**Your assignment**:
Take each line below that has "will" and copy it.
——
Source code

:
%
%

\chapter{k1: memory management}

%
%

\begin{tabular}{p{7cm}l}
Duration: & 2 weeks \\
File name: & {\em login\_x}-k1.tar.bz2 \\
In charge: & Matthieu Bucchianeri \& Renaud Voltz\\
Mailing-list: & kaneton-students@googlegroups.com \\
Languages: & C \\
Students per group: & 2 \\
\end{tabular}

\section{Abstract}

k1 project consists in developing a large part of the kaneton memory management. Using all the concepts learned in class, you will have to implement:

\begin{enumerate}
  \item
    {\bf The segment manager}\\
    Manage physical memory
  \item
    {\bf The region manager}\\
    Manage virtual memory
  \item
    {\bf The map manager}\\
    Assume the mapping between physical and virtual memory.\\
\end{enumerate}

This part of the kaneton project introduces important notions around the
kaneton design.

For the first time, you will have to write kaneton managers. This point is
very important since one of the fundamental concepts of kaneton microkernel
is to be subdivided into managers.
——
**Answer section**:
k1 project consists in developing a large part of the kaneton memory management. Using all the concepts learned in class, you will have to implement:
For the first time, you will have to write kaneton managers. This point is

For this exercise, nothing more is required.